#### [THE DATA]

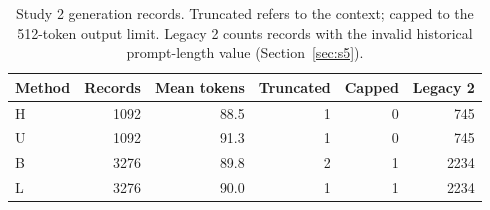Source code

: \begin{table}[htbp]\centering\small
\caption{Study 2 generation records. Truncated refers to the context; capped to the 512-token output limit. Legacy 2 counts records with the invalid historical prompt-length value (Section~\ref{sec:s5}).}\label{tab:generation}
\begin{tabular}{lrrrrr}\toprule
Method & Records & Mean tokens & Truncated & Capped & Legacy 2\\\midrule
H & 1092 & 88.5 & 1 & 0 & 745\\
U & 1092 & 91.3 & 1 & 0 & 745\\
B & 3276 & 89.8 & 2 & 1 & 2234\\
L & 3276 & 90.0 & 1 & 1 & 2234\\
\bottomrule\end{tabular}\end{table}
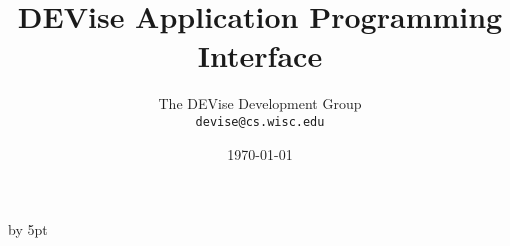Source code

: %



%
%
%
%
%



\renewcommand{\topfraction}{1.0}
\renewcommand{\bottomfraction}{1.0}
\renewcommand{\textfraction}{0.0}
\advance\intextsep by 5pt

\def\filename#1{{\tt #1}}
\def\code#1{{\tt #1}}
\def\menu#1{{\tt #1}}
\def\term#1{#1}
\def\variable#1{{\tt #1}}

\def\scaleepspic[#1]#2#3{
\begin{figure}[htb]
\centering\leavevmode\epsfxsize=#1\epsfbox{#2}
\caption{#3}
\end{figure}
}

\def\fullepspic#1#2{
\begin{figure}[htb]
\centering\leavevmode\epsfxsize=\textwidth\epsfbox{#1}
\caption{#2}
\end{figure}
}


\title{DEVise Application Programming Interface}
\author{The DEVise Development Group \\
\code{devise@cs.wisc.edu}
}
\date{\today}

\maketitle

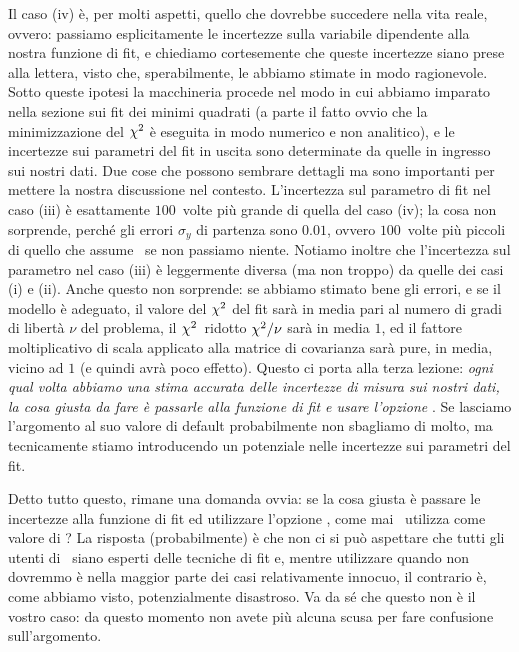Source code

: 
Il caso (iv) è, per molti aspetti, quello che dovrebbe succedere nella vita reale,
ovvero: passiamo esplicitamente le incertezze sulla variabile dipendente alla
nostra funzione di fit, e chiediamo cortesemente che queste incertezze siano
prese alla lettera, visto che, sperabilmente, le abbiamo stimate in modo
ragionevole. Sotto queste ipotesi la macchineria procede nel modo in
cui abbiamo imparato nella sezione sui fit dei minimi quadrati (a parte il fatto
ovvio che la minimizzazione del $\chi^2$ è eseguita in modo numerico e non
analitico), e le incertezze sui parametri del fit in uscita sono determinate da
quelle in ingresso sui nostri dati. Due cose che possono sembrare dettagli ma
sono importanti per mettere la nostra discussione nel contesto. L'incertezza sul
parametro di fit nel caso (iii) è esattamente $100$~volte più grande di
quella del caso (iv); la cosa non sorprende, perché gli errori $\sigma_y$ di
partenza sono $0.01$, ovvero $100$~volte più piccoli di quello che assume
\scipy\ se non passiamo niente.
Notiamo inoltre che l'incertezza sul parametro nel caso (iii) è leggermente
diversa (ma non troppo) da quelle dei casi (i) e (ii). Anche questo non
sorprende: se abbiamo stimato bene gli errori, e se il modello è adeguato,
il valore del $\chi^2$ del fit sarà in media pari al numero di gradi di
libertà $\nu$ del problema, il $\chi^2$~ridotto $\chi^2 / \nu$ sarà in media
$1$, ed il fattore moltiplicativo di scala applicato alla matrice di covarianza
sarà pure, in media, vicino ad $1$ (e quindi avrà poco effetto).
Questo ci porta alla terza lezione: \emph{ogni qual volta abbiamo una stima
accurata delle incertezze di misura sui nostri dati, la cosa giusta da fare è
passarle alla funzione di fit e usare l'opzione }.
Se lasciamo l'argomento  al suo valore di default probabilmente
non sbagliamo di molto, ma tecnicamente stiamo introducendo un potenziale
 nelle incertezze sui parametri del fit.

Detto tutto questo, rimane una domanda ovvia: se la cosa giusta è passare le
incertezze alla funzione di fit ed utilizzare l'opzione ,
come mai \scipy\ utilizza  come valore di
? La risposta (probabilmente) è che non ci si può aspettare che
tutti gli utenti di \scipy\ siano esperti delle tecniche di fit e, mentre
utilizzare  quando non dovremmo è nella maggior
parte dei casi relativamente innocuo, il contrario è, come abbiamo visto,
potenzialmente disastroso. Va da sé che questo non è il vostro caso: da questo
momento non avete più alcuna scusa per fare confusione sull'argomento.


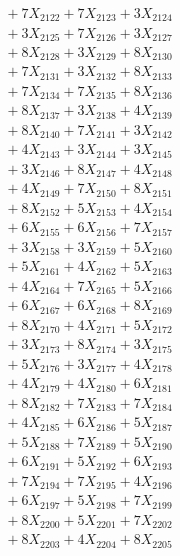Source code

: \documentclass[a4paper,10pt]{article}
\begin{document}
{\begin{align}
&\;  + 7 X_{2122} + 7 X_{2123} + 3 X_{2124} \\[0.3ex]
&\;  + 3 X_{2125} + 7 X_{2126} + 3 X_{2127} \\[0.3ex]
&\;  + 8 X_{2128} + 3 X_{2129} + 8 X_{2130} \\[0.3ex]
&\;  + 7 X_{2131} + 3 X_{2132} + 8 X_{2133} \\[0.3ex]
&\;  + 7 X_{2134} + 7 X_{2135} + 8 X_{2136} \\[0.3ex]
&\;  + 8 X_{2137} + 3 X_{2138} + 4 X_{2139} \\[0.5ex]\allowbreak
&\;  + 8 X_{2140} + 7 X_{2141} + 3 X_{2142} \\[0.3ex]
&\;  + 4 X_{2143} + 3 X_{2144} + 3 X_{2145} \\[0.3ex]
&\;  + 3 X_{2146} + 8 X_{2147} + 4 X_{2148} \\[0.3ex]
&\;  + 4 X_{2149} + 7 X_{2150} + 8 X_{2151} \\[0.3ex]
&\;  + 8 X_{2152} + 5 X_{2153} + 4 X_{2154} \\[0.3ex]
&\;  + 6 X_{2155} + 6 X_{2156} + 7 X_{2157} \\[0.3ex]
&\;  + 3 X_{2158} + 3 X_{2159} + 5 X_{2160} \\[0.3ex]
&\;  + 5 X_{2161} + 4 X_{2162} + 5 X_{2163} \\[0.3ex]
&\;  + 4 X_{2164} + 7 X_{2165} + 5 X_{2166} \\[0.3ex]
&\;  + 6 X_{2167} + 6 X_{2168} + 8 X_{2169} \\[0.5ex]\allowbreak
&\;  + 8 X_{2170} + 4 X_{2171} + 5 X_{2172} \\[0.3ex]
&\;  + 3 X_{2173} + 8 X_{2174} + 3 X_{2175} \\[0.3ex]
&\;  + 5 X_{2176} + 3 X_{2177} + 4 X_{2178} \\[0.3ex]
&\;  + 4 X_{2179} + 4 X_{2180} + 6 X_{2181} \\[0.3ex]
&\;  + 8 X_{2182} + 7 X_{2183} + 7 X_{2184} \\[0.3ex]
&\;  + 4 X_{2185} + 6 X_{2186} + 5 X_{2187} \\[0.3ex]
&\;  + 5 X_{2188} + 7 X_{2189} + 5 X_{2190} \\[0.3ex]
&\;  + 6 X_{2191} + 5 X_{2192} + 6 X_{2193} \\[0.3ex]
&\;  + 7 X_{2194} + 7 X_{2195} + 4 X_{2196} \\[0.3ex]
&\;  + 6 X_{2197} + 5 X_{2198} + 7 X_{2199} \\[0.5ex]\allowbreak
&\;  + 8 X_{2200} + 5 X_{2201} + 7 X_{2202} \\[0.3ex]
&\;  + 8 X_{2203} + 4 X_{2204} + 8 X_{2205} \\[0.3ex]

\end{align}}
\end{document}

#### [TO DO]
Please copy the lines above exactly, starting at the line that holds "H & 1092 & 88.5 & 1 & 0 & 745\\" and ending at the line that holds "Development Group \\"; include both, but no pictures.

#### [PROBLEM SOLUTION]
H & 1092 & 88.5 & 1 & 0 & 745\\
U & 1092 & 91.3 & 1 & 0 & 745\\
B & 3276 & 89.8 & 2 & 1 & 2234\\
L & 3276 & 90.0 & 1 & 1 & 2234\\
\bottomrule\end{tabular}\end{table}
Source code

: %



%
%
%
%
%



\renewcommand{\topfraction}{1.0}
\renewcommand{\bottomfraction}{1.0}
\renewcommand{\textfraction}{0.0}
\advance\intextsep by 5pt

\def\filename#1{{\tt #1}}
\def\code#1{{\tt #1}}
\def\menu#1{{\tt #1}}
\def\term#1{#1}
\def\variable#1{{\tt #1}}

\def\scaleepspic[#1]#2#3{
\begin{figure}[htb]
\centering\leavevmode\epsfxsize=#1\epsfbox{#2}
\caption{#3}
\end{figure}
}

\def\fullepspic#1#2{
\begin{figure}[htb]
\centering\leavevmode\epsfxsize=\textwidth\epsfbox{#1}
\caption{#2}
\end{figure}
}


\title{DEVise Application Programming Interface}
\author{The DEVise Development Group \\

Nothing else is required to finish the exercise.